*Exercise directions*. Beginning with the first line below, retype exactly each line through the one containing "7. Почему на". Leave out all pictures.

Exercise data below:

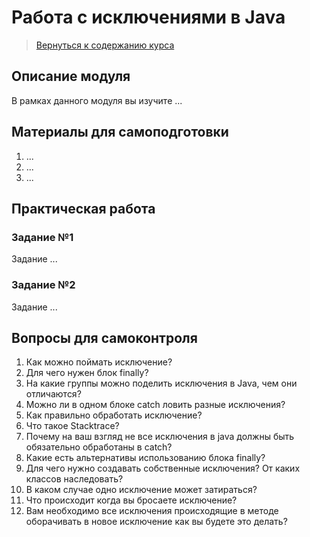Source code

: Работа с исключениями в Java
====================

>
>[Вернуться к содержанию курса]({{site.baseurl}}/content)
>

Описание модуля
---------------------
В рамках данного модуля вы изучите ...

Материалы для самоподготовки
---------------------
1. ...
2. ...
3. ...


Практическая работа
---------------------

### Задание №1
Задание ...



### Задание №2
Задание ...



Вопросы для самоконтроля
---------------------
1. Как можно поймать исключение?
2. Для чего нужен блок finally?
3. На какие группы можно поделить исключения в Java, чем они отличаются?
4. Можно ли в одном блоке catch ловить разные исключения?
5. Как правильно обработать исключение?
6. Что такое Stacktrace?
7. Почему на ваш взгляд не все исключения в java должны быть обязательно обработаны в catch?
8. Какие есть альтернативы использованию блока finally?
9. Для чего нужно создавать собственные исключения? От каких классов наследовать?
10. В каком случае одно исключение может затираться?
11. Что происходит когда вы бросаете исключение?
12. Вам необходимо все исключения происходящие в методе оборачивать в новое исключение как вы будете это делать?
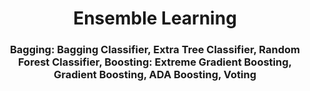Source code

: <h1 align="center">Ensemble Learning</h1>
<h3 align="center">Bagging: Bagging Classifier, Extra Tree Classifier, Random Forest Classifier, Boosting: Extreme Gradient Boosting, Gradient Boosting, ADA Boosting, Voting</h3>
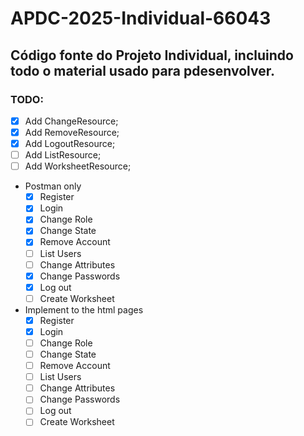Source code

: # APDC-2025-Individual-66043
## Código fonte do Projeto Individual, incluindo todo o material usado para pdesenvolver.
### TODO:
- [x] Add ChangeResource;
- [x] Add RemoveResource;
- [x] Add LogoutResource;
- [ ] Add ListResource;
- [ ] Add WorksheetResource;
- Postman only
  - [x] Register
  - [x] Login
  - [x] Change Role
  - [x] Change State
  - [x] Remove Account
  - [ ] List Users
  - [ ] Change Attributes
  - [x] Change Passwords
  - [x] Log out
  - [ ] Create Worksheet
- Implement to the html pages
  - [x] Register
  - [x] Login
  - [ ] Change Role
  - [ ] Change State
  - [ ] Remove Account
  - [ ] List Users
  - [ ] Change Attributes
  - [ ] Change Passwords
  - [ ] Log out
  - [ ] Create Worksheet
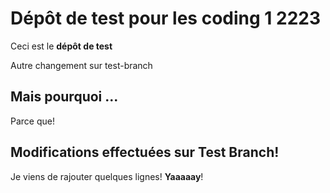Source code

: # Dépôt de test pour les coding 1 2223

Ceci est le **dépôt de test**

Autre changement sur test-branch

## Mais pourquoi ...

Parce que!

## Modifications effectuées sur Test Branch!

Je viens de rajouter quelques lignes! **Yaaaaay**!

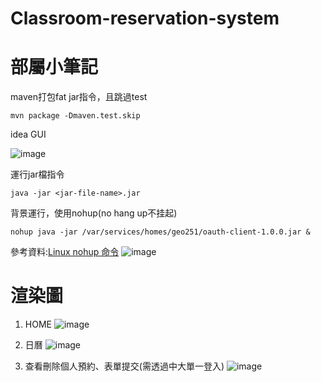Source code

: # Classroom-reservation-system

# 部屬小筆記
maven打包fat jar指令，且跳過test

`mvn package -Dmaven.test.skip`

idea GUI

![image](https://user-images.githubusercontent.com/92431095/224988836-4f3fda5f-a8ee-4fbb-87e9-42c945606828.png)

運行jar檔指令

`java -jar <jar-file-name>.jar`

背景運行，使用nohup(no hang up不挂起)

`nohup java -jar /var/services/homes/geo251/oauth-client-1.0.0.jar &`

參考資料:[Linux nohup 命令](https://www.runoob.com/linux/linux-comm-nohup.html)
![image](https://user-images.githubusercontent.com/92431095/224990307-129c1842-b89d-46b5-b21f-4d0bbf2fb6c1.png)




# 渲染圖
1. HOME
![image](https://user-images.githubusercontent.com/92431095/215586277-a9093474-3a9e-484b-9c93-d16ab90b5ae6.png)


2. 日曆
![image](https://user-images.githubusercontent.com/92431095/215585831-6a4e974d-8311-4c0f-953e-77856083dd00.png)


3. 查看刪除個人預約、表單提交(需透過中大單一登入)
![image](https://user-images.githubusercontent.com/92431095/215586461-940f0f92-212c-4a04-a438-e3113284ffbb.png)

End of Exercise data.

*Answer section*.
Source code

: Работа с исключениями в Java
====================

>
>[Вернуться к содержанию курса]({{site.baseurl}}/content)
>

Описание модуля
---------------------
В рамках данного модуля вы изучите ...

Материалы для самоподготовки
---------------------
1. ...
2. ...
3. ...


Практическая работа
---------------------

### Задание №1
Задание ...



### Задание №2
Задание ...



Вопросы для самоконтроля
---------------------
1. Как можно поймать исключение?
2. Для чего нужен блок finally?
3. На какие группы можно поделить исключения в Java, чем они отличаются?
4. Можно ли в одном блоке catch ловить разные исключения?
5. Как правильно обработать исключение?
6. Что такое Stacktrace?
7. Почему на ваш взгляд не все исключения в java должны быть обязательно обработаны в catch?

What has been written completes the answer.